Written By: Daniel Howard
Published:
- 5 June, 2020
Bloor Research Covers AllegroGraph with FedShard
Link to Bloor Research Post on AllegroGraph 7
Graph database and “knowledge graph solution” vendor Franz Inc. has recently released its latest version of its graph offering, AllegroGraph, which as of the new release is in version 7.0. Alongside this, the company also released version 8.0 of Gruff, its visualisation and discovery engine for AllegroGraph and SPARQL endpoints. As of version 8, Gruff is now available via a web client as well as on the desktop.
For those of you who are unfamiliar with Franz and AllegroGraph, here is a brief description of the latter taken from our 2019 deep dive:
Franz AllegroGraph… is a semantic graph database focused on generating sophisticated semantic knowledge graphs, initially from your existing data. The graph database itself is an RDF-based quad store (in other words, a triple store where all the triples are named) with property graph support… The product’s primary focus is on transactional processing; however, it is often used for analytics as well. Consequently, it is OLTP-enabled and fully ACID compliant, and additionally offers immediate consistency. The product is also highly secure, and supports the requirements for various government security standards, including HIPAA…It includes a wealth of features, including distributed deployment and querying, multi-modal ingestion, multi-master replication, AI and machine learning, and natural language processing (NLP).”
The full text of this report can be found here.

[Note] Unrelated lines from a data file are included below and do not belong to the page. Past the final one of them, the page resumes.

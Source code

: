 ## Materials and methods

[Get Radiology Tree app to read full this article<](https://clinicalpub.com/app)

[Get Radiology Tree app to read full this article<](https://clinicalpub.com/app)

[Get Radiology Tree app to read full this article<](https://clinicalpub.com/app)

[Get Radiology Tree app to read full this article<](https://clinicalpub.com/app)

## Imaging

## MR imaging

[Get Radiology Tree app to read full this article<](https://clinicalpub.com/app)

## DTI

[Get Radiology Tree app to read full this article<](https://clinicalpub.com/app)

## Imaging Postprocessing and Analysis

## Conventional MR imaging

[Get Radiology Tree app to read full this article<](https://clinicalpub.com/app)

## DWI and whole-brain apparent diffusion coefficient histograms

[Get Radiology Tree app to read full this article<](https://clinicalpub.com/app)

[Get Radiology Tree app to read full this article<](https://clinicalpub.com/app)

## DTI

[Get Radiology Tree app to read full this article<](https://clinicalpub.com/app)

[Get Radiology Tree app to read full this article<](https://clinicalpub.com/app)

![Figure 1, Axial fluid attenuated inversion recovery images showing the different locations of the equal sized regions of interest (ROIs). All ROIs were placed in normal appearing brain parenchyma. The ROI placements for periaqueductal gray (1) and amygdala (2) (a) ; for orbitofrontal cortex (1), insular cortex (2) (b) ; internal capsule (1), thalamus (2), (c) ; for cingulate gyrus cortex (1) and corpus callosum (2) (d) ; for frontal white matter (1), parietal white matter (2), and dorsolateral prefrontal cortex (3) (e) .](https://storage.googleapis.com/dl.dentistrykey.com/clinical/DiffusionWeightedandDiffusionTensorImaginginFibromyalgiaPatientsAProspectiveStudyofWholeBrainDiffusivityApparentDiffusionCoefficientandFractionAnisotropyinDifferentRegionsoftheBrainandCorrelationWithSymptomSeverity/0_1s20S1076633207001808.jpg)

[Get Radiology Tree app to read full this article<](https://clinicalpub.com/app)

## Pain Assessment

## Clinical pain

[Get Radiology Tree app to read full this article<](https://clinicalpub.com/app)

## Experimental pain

As for the version 7.0 release of AllegroGraph, arguably the most compelling new capability is its ability to create what Franz refers to as “Entity-Event Knowledge Graphs” (or EEKGs) via its patented FedShard technology, an example which can be seen below. These differ from regular graphs in that they are designed to capture a number of core entities (such as products, patients or customers) and any events (which may be time-stamped) relating to those entities within a hierarchical tree structure. Notice in the image below that each node – each event – “branches” into one or more additional events, and that these branches usually do not interact: this is characteristic of the tree model. Moreover, these events can terminate in a knowledge base, such as a taxonomy or an ontology. This allows you to bring a wealth of supporting information into your graph when that information may be relevant to your core entity (or entities). For example, suppose you have a core entity that is a hospital patient. In this case, you might use a publicly available catalogue of drug interactions as one of your knowledge bases. This all creates an intuitive way to visually represent your entities and the events related to them while bringing in outside knowledge where it is useful. In this context it is also worth noting that AllegroGraph has probabilistic capabilities (this is not a new feature) so that, for example, a physician can assign a probability to a diagnosis.

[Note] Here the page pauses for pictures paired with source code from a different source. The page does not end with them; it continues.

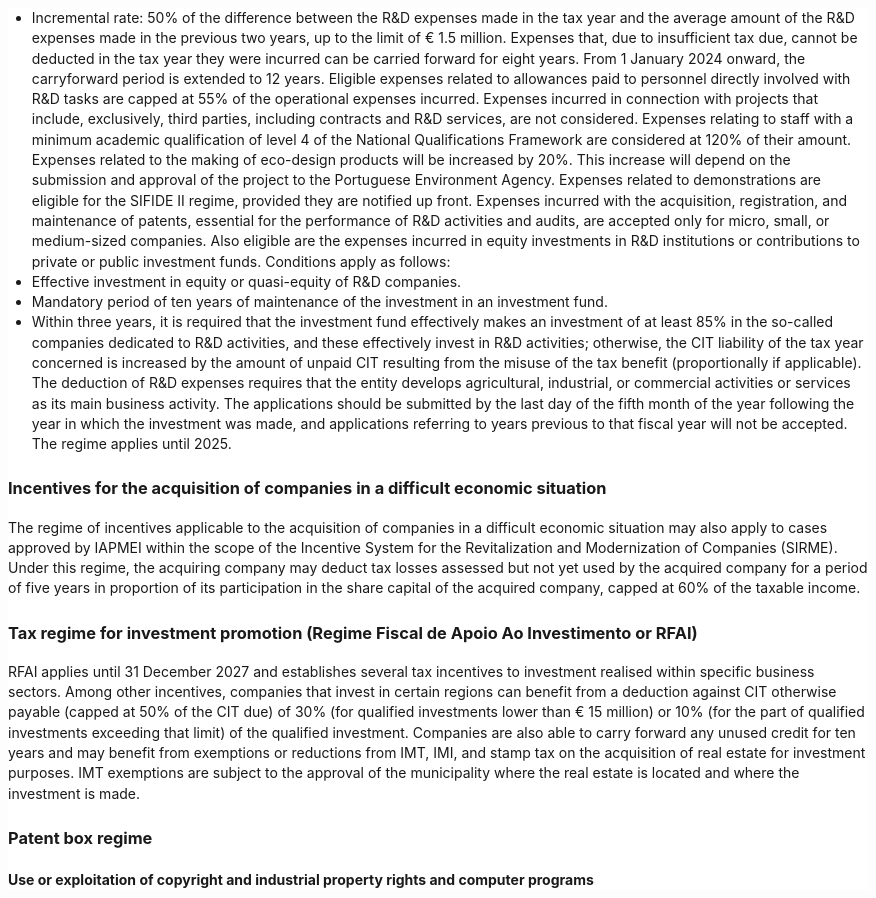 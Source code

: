 * Incremental rate: 50% of the difference between the R&D expenses made in the tax year and the average amount of the R&D expenses made in the previous two years, up to the limit of € 1.5 million.
Expenses that, due to insufficient tax due, cannot be deducted in the tax year they were incurred can be carried forward for eight years. From 1 January 2024 onward, the carryforward period is extended to 12 years.
Eligible expenses related to allowances paid to personnel directly involved with R&D tasks are capped at 55% of the operational expenses incurred.
Expenses incurred in connection with projects that include, exclusively, third parties, including contracts and R&D services, are not considered.
Expenses relating to staff with a minimum academic qualification of level 4 of the National Qualifications Framework are considered at 120% of their amount.
Expenses related to the making of eco-design products will be increased by 20%. This increase will depend on the submission and approval of the project to the Portuguese Environment Agency.
Expenses related to demonstrations are eligible for the SIFIDE II regime, provided they are notified up front.
Expenses incurred with the acquisition, registration, and maintenance of patents, essential for the performance of R&D activities and audits, are accepted only for micro, small, or medium-sized companies.
Also eligible are the expenses incurred in equity investments in R&D institutions or contributions to private or public investment funds. Conditions apply as follows:
* Effective investment in equity or quasi-equity of R&D companies.
* Mandatory period of ten years of maintenance of the investment in an investment fund.
* Within three years, it is required that the investment fund effectively makes an investment of at least 85% in the so-called companies dedicated to R&D activities, and these effectively invest in R&D activities; otherwise, the CIT liability of the tax year concerned is increased by the amount of unpaid CIT resulting from the misuse of the tax benefit (proportionally if applicable).
The deduction of R&D expenses requires that the entity develops agricultural, industrial, or commercial activities or services as its main business activity.
The applications should be submitted by the last day of the fifth month of the year following the year in which the investment was made, and applications referring to years previous to that fiscal year will not be accepted.
The regime applies until 2025.
### Incentives for the acquisition of companies in a difficult economic situation
The regime of incentives applicable to the acquisition of companies in a difficult economic situation may also apply to cases approved by IAPMEI within the scope of the Incentive System for the Revitalization and Modernization of Companies (SIRME). Under this regime, the acquiring company may deduct tax losses assessed but not yet used by the acquired company for a period of five years in proportion of its participation in the share capital of the acquired company, capped at 60% of the taxable income.
### Tax regime for investment promotion (Regime Fiscal de Apoio Ao Investimento or RFAI)
RFAI applies until 31 December 2027 and establishes several tax incentives to investment realised within specific business sectors.
Among other incentives, companies that invest in certain regions can benefit from a deduction against CIT otherwise payable (capped at 50% of the CIT due) of 30% (for qualified investments lower than € 15 million) or 10% (for the part of qualified investments exceeding that limit) of the qualified investment. Companies are also able to carry forward any unused credit for ten years and may benefit from exemptions or reductions from IMT, IMI, and stamp tax on the acquisition of real estate for investment purposes. IMT exemptions are subject to the approval of the municipality where the real estate is located and where the investment is made.
### Patent box regime
#### Use or exploitation of copyright and industrial property rights and computer programs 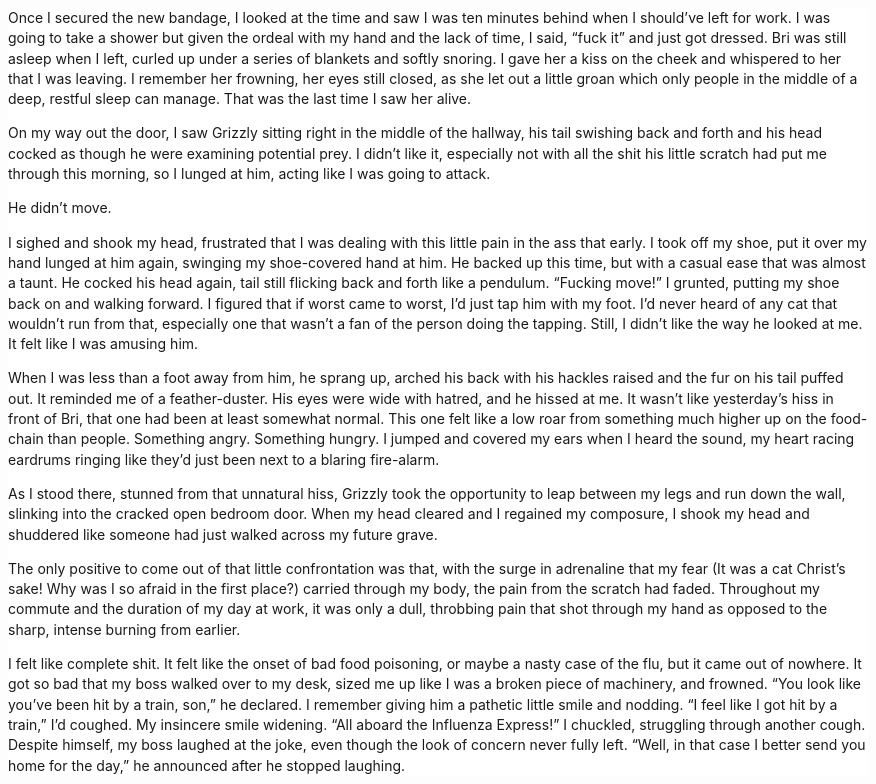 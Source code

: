 
  
Once I secured the new bandage, I looked at the time and saw I was ten minutes behind when I should’ve left for work. I was going to take a shower but given the ordeal with my hand and the lack of time, I said, “fuck it” and just got dressed. Bri was still asleep when I left, curled up under a series of blankets and softly snoring. I gave her a kiss on the cheek and whispered to her that I was leaving. I remember her frowning, her eyes still closed, as she let out a little groan which only people in the middle of a deep, restful sleep can manage. That was the last time I saw her alive. 


  
On my way out the door, I saw Grizzly sitting right in the middle of the hallway, his tail swishing back and forth and his head cocked as though he were examining potential prey. I didn’t like it, especially not with all the shit his little scratch had put me through this morning, so I lunged at him, acting like I was going to attack. 


  
He didn’t move. 


  
I sighed and shook my head, frustrated that I was dealing with this little pain in the ass that early. I took off my shoe, put it over my hand lunged at him again, swinging my shoe-covered hand at him. He backed up this time, but with a casual ease that was almost a taunt. He cocked his head again, tail still flicking back and forth like a pendulum. “Fucking move!” I grunted, putting my shoe back on and walking forward. I figured that if worst came to worst, I’d just tap him with my foot. I’d never heard of any cat that wouldn’t run from that, especially one that wasn’t a fan of the person doing the tapping. Still, I didn’t like the way he looked at me. It felt like I was amusing him. 


  
When I was less than a foot away from him, he sprang up, arched his back with his hackles raised and the fur on his tail puffed out. It reminded me of a feather-duster. His eyes were wide with hatred, and he hissed at me. It wasn’t like yesterday’s hiss in front of Bri, that one had been at least somewhat normal. This one felt like a low roar from something much higher up on the food-chain than people. Something angry. Something hungry. I jumped and covered my ears when I heard the sound, my heart racing eardrums ringing like they’d just been next to a blaring fire-alarm. 


  
As I stood there, stunned from that unnatural hiss, Grizzly took the opportunity to leap between my legs and run down the wall, slinking into the cracked open bedroom door. When my head cleared and I regained my composure, I shook my head and shuddered like someone had just walked across my future grave. 


  
The only positive to come out of that little confrontation was that, with the surge in adrenaline that my fear (It was a cat Christ’s sake! Why was I so afraid in the first place?) carried through my body, the pain from the scratch had faded. Throughout my commute and the duration of my day at work, it was only a dull, throbbing pain that shot through my hand as opposed to the sharp, intense burning from earlier.


  
I felt like complete shit. It felt like the onset of bad food poisoning, or maybe a nasty case of the flu, but it came out of nowhere. It got so bad that my boss walked over to my desk, sized me up like I was a broken piece of machinery, and frowned. “You look like you’ve been hit by a train, son,” he declared. I remember giving him a pathetic little smile and nodding. “I feel like I got hit by a train,” I’d coughed. My insincere smile widening. “All aboard the Influenza Express!” I chuckled, struggling through another cough. Despite himself, my boss laughed at the joke, even though the look of concern never fully left. “Well, in that case I better send you home for the day,” he announced after he stopped laughing.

Notably, your EEKGs can be built incrementally, starting with a simple model and extending gradually and as needed, but without requiring you to actually alter any existing parts of your model. EEKGs also store provenance information for your events, which captures where the initial data used to generate each of your events originally came from, and how its transformation into a graph object was achieved, thus providing data lineage.

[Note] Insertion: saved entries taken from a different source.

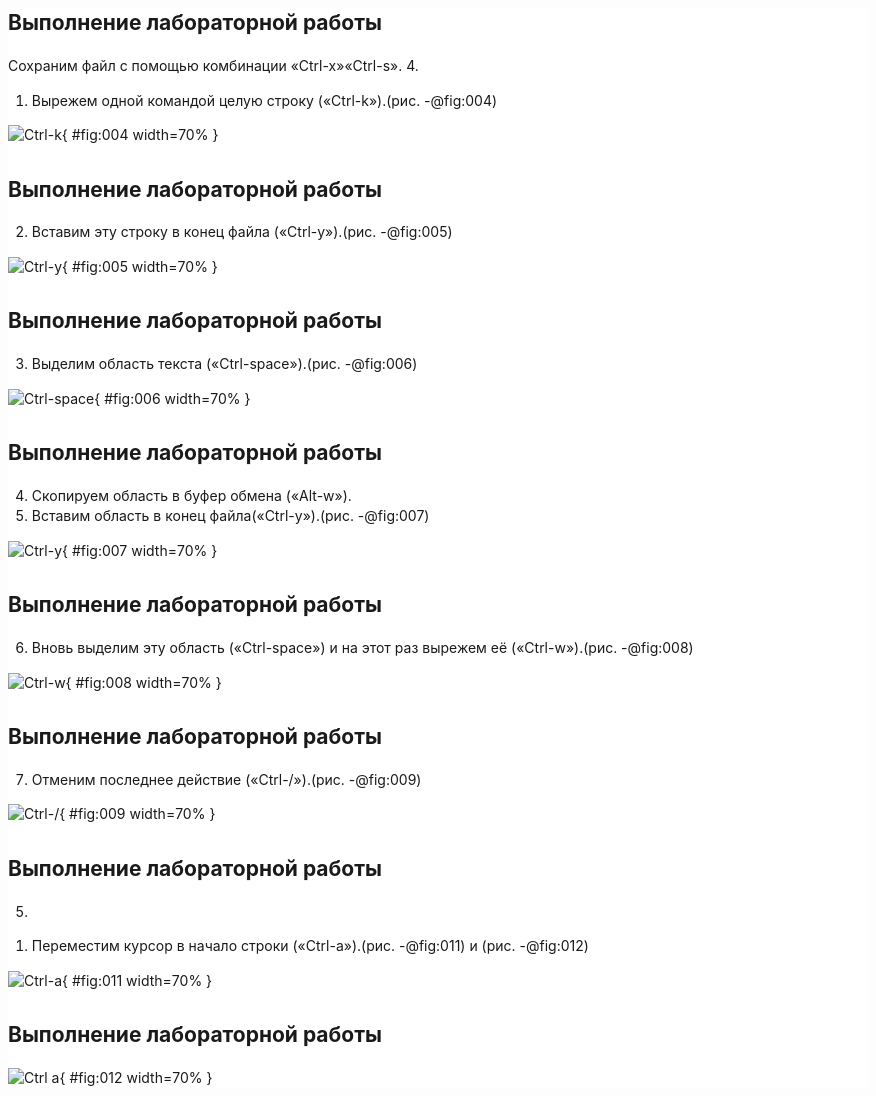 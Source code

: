 ## Выполнение лабораторной работы

Сохраним файл с помощью комбинации «Ctrl-x»«Ctrl-s».
4. 
1) Вырежем одной командой целую строку («Сtrl-k»).(рис. -@fig:004)

![Сtrl-k](image/4.png){ #fig:004 width=70% }

## Выполнение лабораторной работы

2) Вставим эту строку в конец файла («Ctrl-y»).(рис. -@fig:005)

![Ctrl-y](image/5.png){ #fig:005 width=70% }

## Выполнение лабораторной работы

3) Выделим область текста («Ctrl-space»).(рис. -@fig:006)

![Ctrl-space](image/6.png){ #fig:006 width=70% }

## Выполнение лабораторной работы

4) Скопируем область в буфер обмена («Alt-w»).
5) Вставим область в конец файла(«Ctrl-y»).(рис. -@fig:007)

![Ctrl-y](image/7.png){ #fig:007 width=70% }

## Выполнение лабораторной работы

6) Вновь выделим эту область («Ctrl-space») и на этот раз вырежем её («Ctrl-w»).(рис. -@fig:008)
 
![Ctrl-w](image/8.png){ #fig:008 width=70% }

## Выполнение лабораторной работы

7) Отменим последнее действие («Ctrl-/»).(рис. -@fig:009)

![Ctrl-/](image/9.png){ #fig:009 width=70% }

## Выполнение лабораторной работы

5. 
1) Переместим курсор в начало строки («Ctrl-a»).(рис. -@fig:011) и (рис. -@fig:012)

![Ctrl-a](image/11.png){ #fig:011 width=70% }

## Выполнение лабораторной работы
![Ctrl a](image/12.png){ #fig:012 width=70% }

The FedShard feature in the 7.0 release provides enhanced capabilities for horizontally distributed deployment, and EEKGs especially have been designed to take advantage of this. Other new features include improved JSON and JSON-LD document handling, Natural Language Processing (NLP) and speech recognition functionality. For the latter in particular, Franz has been able to leverage voice to text capabilities to extract conceptual meaning from real speech, then store that meaning in a graph and subsequently run analytics on it. This is exciting, because in effect it allows you to analyse recorded conversations. For organisations that collect and store a lot of such conversations – call centres, for instance – this could prove very useful.
Franz clearly considers this a major release for AllegroGraph. Certainly, the introduction of an explicit entity-event graph is not something I’ve seen before. The newly introduced text to speech capabilities also seem highly promising.